Instructions to follow
Only lines holding the word "await" are needed; copy each of them from the material.

Provided entries

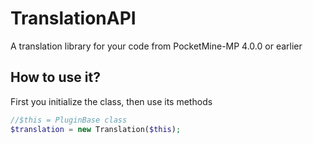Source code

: # TranslationAPI
A translation library for your code from PocketMine-MP 4.0.0 or earlier
## How to use it?
First you initialize the class, then use its methods
```php
//$this = PluginBase class
$translation = new Translation($this);
```
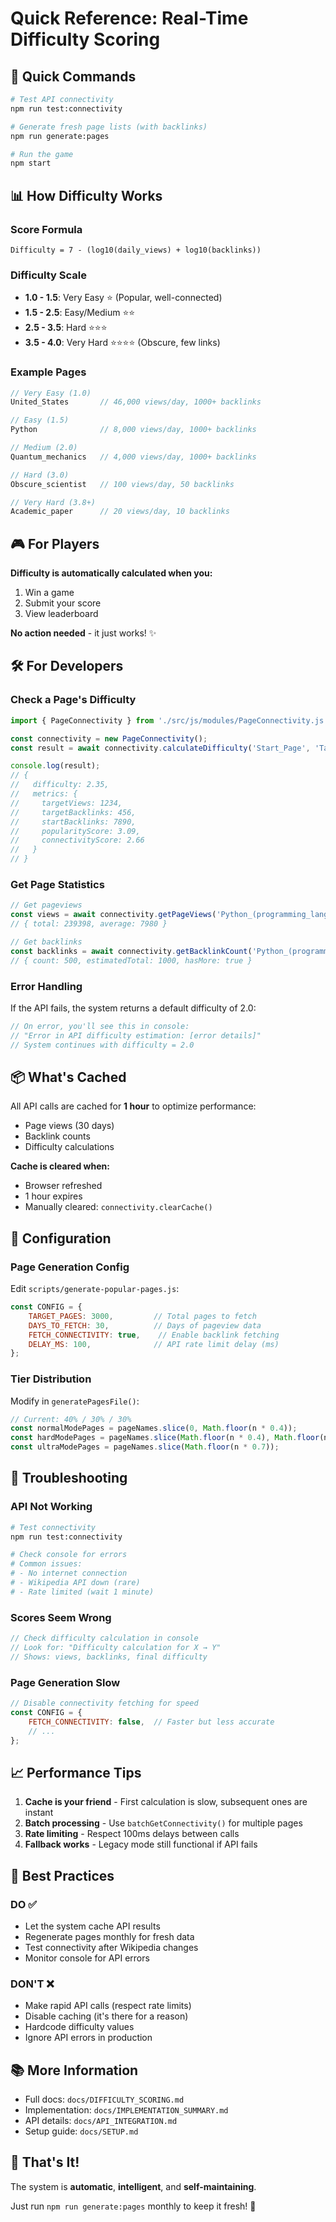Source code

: # Quick Reference: Real-Time Difficulty Scoring

## 🚀 Quick Commands

```bash
# Test API connectivity
npm run test:connectivity

# Generate fresh page lists (with backlinks)
npm run generate:pages

# Run the game
npm start
```

## 📊 How Difficulty Works

### Score Formula
```
Difficulty = 7 - (log10(daily_views) + log10(backlinks))
```

### Difficulty Scale
- **1.0 - 1.5**: Very Easy ⭐ (Popular, well-connected)
- **1.5 - 2.5**: Easy/Medium ⭐⭐ 
- **2.5 - 3.5**: Hard ⭐⭐⭐
- **3.5 - 4.0**: Very Hard ⭐⭐⭐⭐ (Obscure, few links)

### Example Pages
```javascript
// Very Easy (1.0)
United_States       // 46,000 views/day, 1000+ backlinks

// Easy (1.5)
Python              // 8,000 views/day, 1000+ backlinks

// Medium (2.0)
Quantum_mechanics   // 4,000 views/day, 1000+ backlinks

// Hard (3.0)
Obscure_scientist   // 100 views/day, 50 backlinks

// Very Hard (3.8+)
Academic_paper      // 20 views/day, 10 backlinks
```

## 🎮 For Players

**Difficulty is automatically calculated when you:**
1. Win a game
2. Submit your score
3. View leaderboard

**No action needed** - it just works! ✨

## 🛠️ For Developers

### Check a Page's Difficulty

```javascript
import { PageConnectivity } from './src/js/modules/PageConnectivity.js';

const connectivity = new PageConnectivity();
const result = await connectivity.calculateDifficulty('Start_Page', 'Target_Page');

console.log(result);
// {
//   difficulty: 2.35,
//   metrics: {
//     targetViews: 1234,
//     targetBacklinks: 456,
//     startBacklinks: 7890,
//     popularityScore: 3.09,
//     connectivityScore: 2.66
//   }
// }
```

### Get Page Statistics

```javascript
// Get pageviews
const views = await connectivity.getPageViews('Python_(programming_language)');
// { total: 239398, average: 7980 }

// Get backlinks
const backlinks = await connectivity.getBacklinkCount('Python_(programming_language)');
// { count: 500, estimatedTotal: 1000, hasMore: true }
```

### Error Handling

If the API fails, the system returns a default difficulty of 2.0:

```javascript
// On error, you'll see this in console:
// "Error in API difficulty estimation: [error details]"
// System continues with difficulty = 2.0
```

## 📦 What's Cached

All API calls are cached for **1 hour** to optimize performance:

- Page views (30 days)
- Backlink counts
- Difficulty calculations

**Cache is cleared when:**
- Browser refreshed
- 1 hour expires
- Manually cleared: `connectivity.clearCache()`

## 🔧 Configuration

### Page Generation Config

Edit `scripts/generate-popular-pages.js`:

```javascript
const CONFIG = {
    TARGET_PAGES: 3000,         // Total pages to fetch
    DAYS_TO_FETCH: 30,          // Days of pageview data
    FETCH_CONNECTIVITY: true,    // Enable backlink fetching
    DELAY_MS: 100,              // API rate limit delay (ms)
};
```

### Tier Distribution

Modify in `generatePagesFile()`:

```javascript
// Current: 40% / 30% / 30%
const normalModePages = pageNames.slice(0, Math.floor(n * 0.4));
const hardModePages = pageNames.slice(Math.floor(n * 0.4), Math.floor(n * 0.7));
const ultraModePages = pageNames.slice(Math.floor(n * 0.7));
```

## 🐛 Troubleshooting

### API Not Working
```bash
# Test connectivity
npm run test:connectivity

# Check console for errors
# Common issues:
# - No internet connection
# - Wikipedia API down (rare)
# - Rate limited (wait 1 minute)
```

### Scores Seem Wrong
```javascript
// Check difficulty calculation in console
// Look for: "Difficulty calculation for X → Y"
// Shows: views, backlinks, final difficulty
```

### Page Generation Slow
```javascript
// Disable connectivity fetching for speed
const CONFIG = {
    FETCH_CONNECTIVITY: false,  // Faster but less accurate
    // ...
};
```

## 📈 Performance Tips

1. **Cache is your friend** - First calculation is slow, subsequent ones are instant
2. **Batch processing** - Use `batchGetConnectivity()` for multiple pages
3. **Rate limiting** - Respect 100ms delays between calls
4. **Fallback works** - Legacy mode still functional if API fails

## 🎯 Best Practices

### DO ✅
- Let the system cache API results
- Regenerate pages monthly for fresh data
- Test connectivity after Wikipedia changes
- Monitor console for API errors

### DON'T ❌
- Make rapid API calls (respect rate limits)
- Disable caching (it's there for a reason)
- Hardcode difficulty values
- Ignore API errors in production

## 📚 More Information

- Full docs: `docs/DIFFICULTY_SCORING.md`
- Implementation: `docs/IMPLEMENTATION_SUMMARY.md`
- API details: `docs/API_INTEGRATION.md`
- Setup guide: `docs/SETUP.md`

## 🎉 That's It!

The system is **automatic**, **intelligent**, and **self-maintaining**.

Just run `npm run generate:pages` monthly to keep it fresh! 🚀
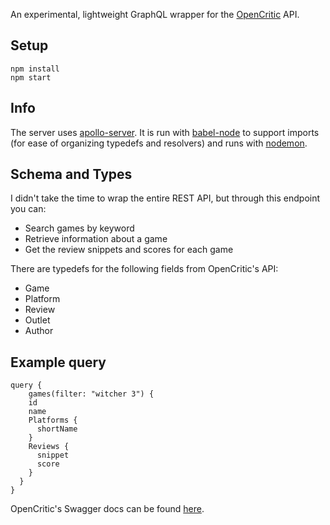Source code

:An experimental, lightweight GraphQL wrapper for the [OpenCritic](https://opencritic.com/) API.

## Setup
```
npm install
npm start
```

## Info
The server uses [apollo-server](https://www.apollographql.com/docs/apollo-server/). It is run with [babel-node](https://babeljs.io/docs/en/babel-node) to support imports (for ease of organizing typedefs and resolvers) and runs with [nodemon](https://www.npmjs.com/package/nodemon).

## Schema and Types
I didn't take the time to wrap the entire REST API, but through this endpoint you can:
- Search games by keyword
- Retrieve information about a game
- Get the review snippets and scores for each game

There are typedefs for the following fields from OpenCritic's API:
- Game
- Platform
- Review
- Outlet
- Author

## Example query
```
query {
    games(filter: "witcher 3") {
    id
    name
    Platforms {
      shortName
    }
    Reviews {
      snippet
      score
    }
  }
}
```

OpenCritic's Swagger docs can be found [here](https://app.swaggerhub.com/apis-docs/OpenCritic/OpenCritic-API/0.1.0#/).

Exercise result
const result = await connectivity.calculateDifficulty('Start_Page', 'Target_Page');
const views = await connectivity.getPageViews('Python_(programming_language)');
const backlinks = await connectivity.getBacklinkCount('Python_(programming_language)');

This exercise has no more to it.